JDK-8312011 : C2: Runtime increase for a double while loop code
  • Type: Bug
  • Component: hotspot
  • Sub-Component: compiler
  • Affected Version: 19,20,21,22
  • Priority: P4
  • Status: In Progress
  • Resolution: Unresolved
  • OS: generic
  • CPU: generic
  • Submitted: 2023-07-07
  • Updated: 2025-05-27
The Version table provides details related to the release that this issue/RFE will be addressed.
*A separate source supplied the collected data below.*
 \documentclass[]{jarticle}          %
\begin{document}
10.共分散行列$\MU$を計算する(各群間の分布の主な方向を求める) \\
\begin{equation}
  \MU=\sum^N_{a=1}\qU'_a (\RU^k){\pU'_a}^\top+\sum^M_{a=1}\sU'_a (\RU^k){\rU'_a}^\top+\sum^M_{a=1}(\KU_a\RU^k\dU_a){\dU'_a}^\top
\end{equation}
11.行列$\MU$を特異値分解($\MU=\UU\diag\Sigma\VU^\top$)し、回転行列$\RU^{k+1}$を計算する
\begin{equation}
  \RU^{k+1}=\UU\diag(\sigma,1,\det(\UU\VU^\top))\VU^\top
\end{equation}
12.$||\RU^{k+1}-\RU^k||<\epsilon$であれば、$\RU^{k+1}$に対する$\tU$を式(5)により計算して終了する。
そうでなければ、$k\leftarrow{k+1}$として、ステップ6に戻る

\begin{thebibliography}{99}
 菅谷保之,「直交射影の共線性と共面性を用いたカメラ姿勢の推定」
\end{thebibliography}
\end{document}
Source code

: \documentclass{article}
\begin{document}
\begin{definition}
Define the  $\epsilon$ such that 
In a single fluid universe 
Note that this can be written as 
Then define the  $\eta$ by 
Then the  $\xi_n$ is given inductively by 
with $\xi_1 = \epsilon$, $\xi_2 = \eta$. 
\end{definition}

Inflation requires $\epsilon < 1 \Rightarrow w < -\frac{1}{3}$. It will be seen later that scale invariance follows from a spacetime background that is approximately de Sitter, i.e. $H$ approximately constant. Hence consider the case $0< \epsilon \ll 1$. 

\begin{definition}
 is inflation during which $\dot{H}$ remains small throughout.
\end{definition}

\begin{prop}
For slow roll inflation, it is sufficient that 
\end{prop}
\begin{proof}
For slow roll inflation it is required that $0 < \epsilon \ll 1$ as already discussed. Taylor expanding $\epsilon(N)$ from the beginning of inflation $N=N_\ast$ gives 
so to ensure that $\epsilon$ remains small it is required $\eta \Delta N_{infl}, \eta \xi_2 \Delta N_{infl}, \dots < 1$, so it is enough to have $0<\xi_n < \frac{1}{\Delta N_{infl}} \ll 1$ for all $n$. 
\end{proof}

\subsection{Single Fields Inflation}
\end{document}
Unresolved : Release in which this issue/RFE will be addressed.
Resolved: Release in which this issue/RFE has been resolved.
Fixed : Release in which this issue/RFE has been fixed. The release containing this fix may be available for download as an Early Access Release or a General Availability Release.

To download the current JDK release, click here.
Other
tbdUnresolved
Related Reports
Causes :  
Description
ADDITIONAL SYSTEM INFORMATION :
Java 17.0.7 and Java 21.ea.29 on Linux, tested on a Lenovo T14s and Google Cloud c2-computer-8

A DESCRIPTION OF THE PROBLEM :
Significant performance change for a simple parser implementation. The implementation itself already challenges JDK 17 and leads to strange runtime behavior, but when going to 21, it seems to produce even more elevated runtimes.

It is about the runtimes of B03a (70 --> 100 ns) and B05f (1,000 --> 1,837 ns)

REGRESSION : Last worked in version 17.0.7

STEPS TO FOLLOW TO REPRODUCE THE PROBLEM :
See this public repo and execute JMH benchmarks org.xceptance.B03* and org.xceptance.B05f_QuotedWarmupAndUnquotedTest

There are other test cases, which belong to another defect that will be opened soon.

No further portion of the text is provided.